When I met with Sami Awad, head of Bethlehem’s Holy Land Trust, last week he told me that just two days after I was leaving Israel a group of Palestinians, internationals, and Israelis would go to Sarura, a Palestinian village taken over by the Israeli army for military use, its families exiled, that they would put up tents, hook up generators, and create a peace camp to teach about shared values of nonviolence, the rights of people to self-determination and to land and water. The peace camp would be called Sumud, which in Arabic means steadfastness.
It sounds a little like Standing Rock, I said.
Yes, it is like that, he replied, and we both contemplated Standing Rock, the spontaneous gathering of people from so many tribes, the willingness of Anglos from around the world to support them, the checkpoints and guards, the brutal winter, and President Trump’s flourish of the pen to finish the pipeline. But Standing Rock has not ended. It continues in its path to some kind of immortality, as symbol, as myth.
Which is probably why Saturday night, just 24 hours after a group of some 70 (including many American Jews) settled in, did Muslim prayers followed by Jewish Sabbath prayers, the army came in and destroyed the first Sumud camp. They didn’t kill, wound, or arrest anyone, just came into a peace camp with guns, sticks, and helmets, threw a few punches, leveled the makeshift structures and took away the one generator. And as they did that the people said they’ll remain, rebuild, do it again. And again. And again.

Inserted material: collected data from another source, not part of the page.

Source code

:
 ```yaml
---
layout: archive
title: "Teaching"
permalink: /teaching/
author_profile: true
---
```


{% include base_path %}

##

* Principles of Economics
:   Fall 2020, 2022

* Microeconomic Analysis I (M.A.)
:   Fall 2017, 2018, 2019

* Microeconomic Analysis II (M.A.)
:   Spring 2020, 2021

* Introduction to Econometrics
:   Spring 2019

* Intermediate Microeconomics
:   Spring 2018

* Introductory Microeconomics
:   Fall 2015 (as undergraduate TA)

What causes perfectly normal people to fly halfway around the world to go to a barren hillside in the heat of summer, put up tents, connect a generator, brave the heat and mosquitoes, and call themselves a peace camp, against major odds that they’ll get torn down very quickly? And then promise they’ll do it again? Are they crazy? Don’t they have something more practical and fruitful to do with their time? How is a small encampment of tents going to upset the enormous machinery of occupation? Who’s even paying attention on the eve of Donald Trump’s visit to the Middle East?

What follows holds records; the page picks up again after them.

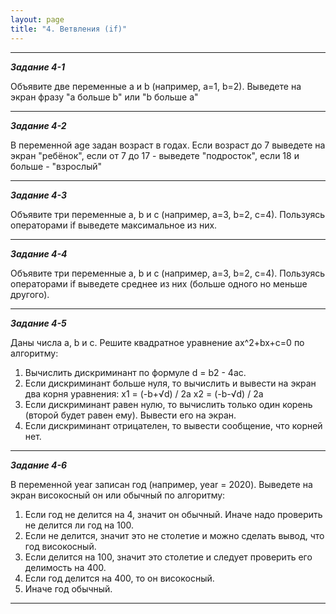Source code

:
 ```yaml
---
layout: page
title: "4. Ветвления (if)"
---
```


---

_**Задание 4-1**_

Объявите две переменные a и b (например, a=1, b=2). Выведете на экран фразу "a больше b" или "b больше a"

---

_**Задание 4-2**_

В переменной age задан возраст в годах. Если возраст до 7 выведете на экран "ребёнок", если от 7 до 17 - выведете "подросток", если 18 и больше - "взрослый"

---

_**Задание 4-3**_

Объявите три переменные a, b и c (например, a=3, b=2, c=4). Пользуясь операторами if выведете максимальное из них.

---

_**Задание 4-4**_

Объявите три переменные a, b и c (например, a=3, b=2, c=4). Пользуясь операторами if выведете среднее из них (больше одного но меньше другого).

---

_**Задание 4-5**_

Даны числа a, b и c. Решите квадратное уравнение ax^2+bx+c=0 по алгоритму:

1. Вычислить дискриминант по формуле d = b2 - 4ac.
2. Если дискриминант больше нуля, то вычислить и вывести на экран два корня уравнения:
   x1 = (-b+√d) / 2a
   x2 = (-b-√d) / 2a
3. Если дискриминант равен нулю, то вычислить только один корень (второй будет равен ему). Вывести его на экран.
4. Если дискриминант отрицателен, то вывести сообщение, что корней нет.

---

_**Задание 4-6**_

В переменной year записан год (например, year = 2020). Выведете на экран високосный он или обычный по алгоритму:

1. Если год не делится на 4, значит он обычный.
   Иначе надо проверить не делится ли год на 100.
2. Если не делится, значит это не столетие и можно сделать вывод, что год високосный.
3. Если делится на 100, значит это столетие и следует проверить его делимость на 400.
4. Если год делится на 400, то он високосный.
5. Иначе год обычный.

---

They may be crazy, but they also use their imagination. Sumud, like so many other acts of heartful resistance, begins as an act of the imagination. Someone dares imagine that force, occupation, discrimination, poverty, and violence can end. Someone dares imagine making a stand somewhere—in the freezing steppes of North Dakota, on a segregated city bus down South, aboard a British ship in Boston harbor to throw out caskets of tea, on the grounds of a decimated village on a stony hillside in the Hebron hills.
And here are more private acts of imagination that, in some form or other, you have taken: waking up one day to the chirping of a whippoorwill and knowing this is your last day of mind-numbing, heart-numbing work in the office though you have no idea how you’ll support the family; looking out at hills in the distance and deciding to end a marriage, notwithstanding deep fear of loneliness and poverty; holding an acorn in the palm of one’s hand, a symbol for dreams of love, and burying it in the ground.

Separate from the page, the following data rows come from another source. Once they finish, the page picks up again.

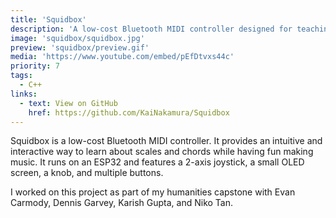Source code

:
 ```yaml
---
title: 'Squidbox'
description: 'A low-cost Bluetooth MIDI controller designed for teaching scales and chords'
image: 'squidbox/squidbox.jpg'
preview: 'squidbox/preview.gif'
media: 'https://www.youtube.com/embed/pEfDtvxs44c'
priority: 7
tags:
  - C++
links:
  - text: View on GitHub
    href: https://github.com/KaiNakamura/Squidbox
---
```


Squidbox is a low-cost Bluetooth MIDI controller. It provides an intuitive and interactive way to learn about scales and chords while having fun making music. It runs on an ESP32 and features a 2-axis joystick, a small OLED screen, a knob, and multiple buttons.

I worked on this project as part of my humanities capstone with Evan Carmody, Dennis Garvey, Karish Gupta, and Niko Tan.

These acts of imagination enlist the aid of the sacred furniture of life—the bird, the hills, the acorn, a razed village—which, when seen to their essence, take us beyond ourselves and our parameters of logic, help us shoot for the moon, renew the perpetual revolution. Guns, water cannons, sticks and helmets may seem to win in the short run, but over time they can’t compete with water in the Dakotas, a bus seat in Montgomery, a handful of sand in India, or a parched hillside in Palestine.